The first of 98 works by 21 artists, the paper and mixed media sculpture by the Kinshasa-based artist Bodys Isek Kingelez presents a fantasy metropolis. Above the reception desk hangs a commentary by his late countryman, Moké: the painting, Kingelez Starting Out, depicts the artist sitting in a village square, in a tattered school uniform long outgrown. Grandiose architectural models stand in front of the shells of wrecked cars; the schoolchildren in the background barely seem to notice either Kingelez or his paper dreams.

The lobby’s staging teaches the visitor how to proceed through the rest of the gallery’s eight spaces, which the curators call “neighborhoods” or “scenarios”—attuned to how pieces echo and rebut one another. A gallery of photographs by Philip Kwame Apagya is accompanied by a backdrop depicting Manhattan, inviting visitors to pose for selfies. After a room full of the nightmarish machine diagrams of Abu Bakarr Mansaray comes the playful sight of a wood-and-rope bicycle, created by Titos Mabota and towering nearly eight feet tall.
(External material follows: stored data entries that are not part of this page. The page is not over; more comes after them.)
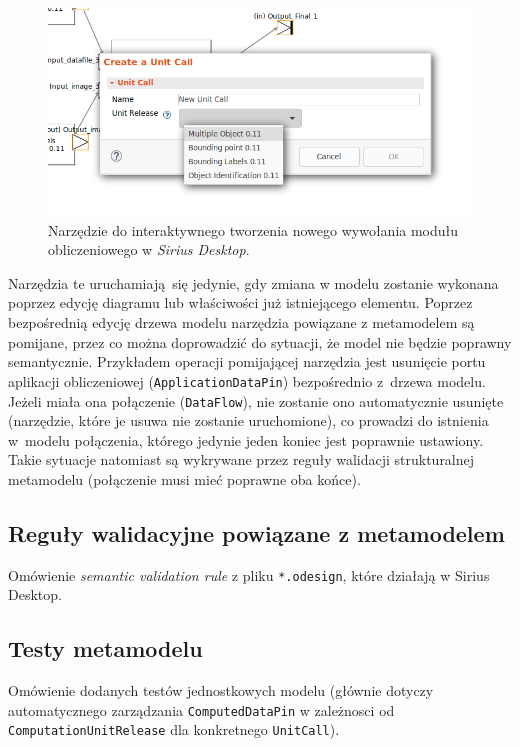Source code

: \begin{figure}[!hb]
	\centering

	\includegraphics[width=0.95\linewidth]{./images/sirius-desktop-create-unit-call-tool.png}
	\caption{Narzędzie do interaktywnego tworzenia nowego wywołania modułu
		obliczeniowego w \emph{Sirius Desktop}.}\label{rys:sirius-desktop-create-unit-call-tool}
\end{figure}

Narzędzia te uruchamiają się jedynie, gdy zmiana w modelu zostanie wykonana
poprzez edycję diagramu lub właściwości już istniejącego elementu. Poprzez
bezpośrednią edycję drzewa modelu narzędzia powiązane z metamodelem są
pomijane, przez co można doprowadzić do sytuacji, że model nie będzie poprawny
semantycznie. Przykładem operacji pomijającej narzędzia jest usunięcie portu
aplikacji obliczeniowej (\texttt{ApplicationDataPin}) bezpośrednio z~drzewa
modelu. Jeżeli miała ona połączenie (\texttt{DataFlow}), nie zostanie ono
automatycznie usunięte (narzędzie, które je usuwa nie zostanie uruchomione), co
prowadzi do istnienia w~modelu połączenia, którego jedynie jeden koniec jest
poprawnie ustawiony. Takie sytuacje natomiast są wykrywane przez reguły
walidacji strukturalnej metamodelu (połączenie musi mieć poprawne oba końce).

\subsection{Reguły walidacyjne powiązane z
	metamodelem}\label{sec:regulky-walidacyjne-metamodel}

Omówienie \textit{semantic validation rule} z pliku \texttt{*.odesign}, które
działają w Sirius Desktop.

\subsection{Testy metamodelu}

Omówienie dodanych testów jednostkowych modelu (głównie dotyczy automatycznego
zarządzania \texttt{ComputedDataPin} w zależnosci od
\texttt{ComputationUnitRelease} dla konkretnego \texttt{UnitCall}).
Rather than engineer a linear narrative, flowing from the Mount Auburn Street doors to those on Eliot Street, the curators reserved the rear exit for emergency use only. Visitors, halted, find they must retrace their path to leave the gallery. They may bump into one another on their way; they may be confronted by works on walls that they’d accidentally passed over. Retracing their steps may spark new connections between works. Seen from the back, the rooms frame the art in different ways. A video by Nandipha Mntambo, in which she outfits herself as a bullfighter and grandly enters an empty stadium, now foregrounds the satirically monumental Kudzanai Churai portraits in the neighboring room. Two masks—one welded out of decommissioned arms by Gonçalo Mabunda; another, by Romuald Hazoumé, combining a TV monitor and plastic gasoline can—stare each other down.
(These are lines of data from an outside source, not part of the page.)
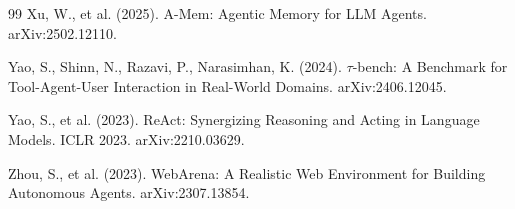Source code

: \documentclass[11pt]{article}
\begin{document}
\begin{thebibliography}{99}
Xu, W., et al. (2025). A-Mem: Agentic Memory for LLM Agents.
arXiv:2502.12110.

Yao, S., Shinn, N., Razavi, P., Narasimhan, K. (2024). $\tau$-bench: A
Benchmark for Tool-Agent-User Interaction in Real-World Domains.
arXiv:2406.12045.

Yao, S., et al. (2023). ReAct: Synergizing Reasoning and Acting in Language
Models. ICLR 2023. arXiv:2210.03629.

Zhou, S., et al. (2023). WebArena: A Realistic Web Environment for Building
Autonomous Agents. arXiv:2307.13854.

\end{thebibliography}
\end{document}
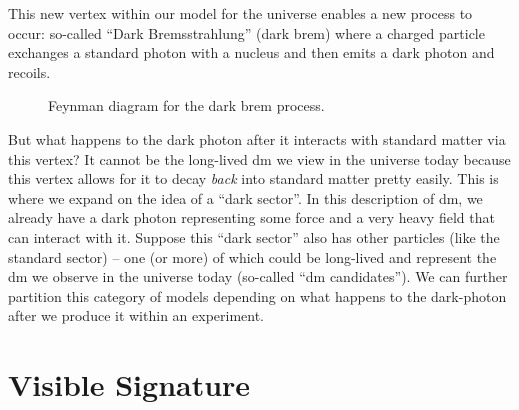 This new vertex within our model for the universe enables a new process to occur: so-called
``Dark Bremsstrahlung'' (dark brem) where a charged particle exchanges a standard photon with
a nucleus and then emits a dark photon and recoils.

\begin{figure}
    \centering
    \caption{
        Feynman diagram for the dark brem process.
    }
    \label{fig:dark-brem-feynman}
\end{figure}

But what happens to the dark photon after it interacts with standard matter via this vertex?
It cannot be the long-lived \gls{dm} we view in the universe today because this vertex allows for
it to decay \emph{back} into standard matter pretty easily. This is where we expand on the idea of
a ``dark sector''. In this description of \gls{dm}, we already have a dark photon representing some
force and a very heavy field that can interact with it. Suppose this ``dark sector'' also has other
particles (like the standard sector) -- one (or more) of which could be long-lived and represent
the \gls{dm} we observe in the universe today (so-called ``\gls{dm} candidates''). We can further
partition this category of models depending on what happens to the \gls{dark-photon} after we produce
it within an experiment.

\section{Visible Signature}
The works on display represent only a sliver of Jean Pigozzi’s total collection of around 12,000 artworks, housed in Geneva. Adjaye, Ibrahim-Lenhardt, and Grant wanted to leave each of their selections plenty of breathing room, explains the director. Against the gallery’s dark gray walls, the presentation of the pieces is spare; only the more sensitive paper sculptures stand behind glass. The rest remain out in the open, a decision negotiated at length with their collector himself. As Pigozzi and his staff from the Contemporary African Art Collection toured the exhibit, however, they came to appreciate the effect of this exposure, Grant recalls.

The labeling was also kept minimal. “People bring their own intelligence to visual culture,” she says. “Having screens and veils and filters on the art is something we wanted to dispense with. We have no acrylic barriers, so why have textual ones?”

As host of the panel discussion and founding director of the Hutchins Center, Fletcher University Professor Henry Louis Gates Jr. told the audience the gallery’s creation story, one that harkened back to the night he first showed donor Ethelbert Cooper the place that could bear his name, peering through the darkened windows in an icy December rain. “I mean, who says that there aren’t miracles, right?” Gates asked, to general applause. 

That story has yet to arrive at an ending. “We are still grappling with how the space can receive art,” says Grant. The gallery awaits some finishing touches: the integration of its media systems; carpets that need smoothing out; at the Eliot Street door, a lone row of shelving that the staff decided “doesn’t work” and must come down. She anticipates that “This will be a test year for us.”

The Cooper Gallery is open Wednesday through Saturday. Luminós/C/ity.Ordinary Joy will remain on view until January 8, 2015. In the spring, it will be replaced by a traveling exhibit, Drapetomanía: Grupo Antillano and the Art of Afro-Cuba, curated by Bliss professor of Latin American history and economics Alejandro de la Fuente.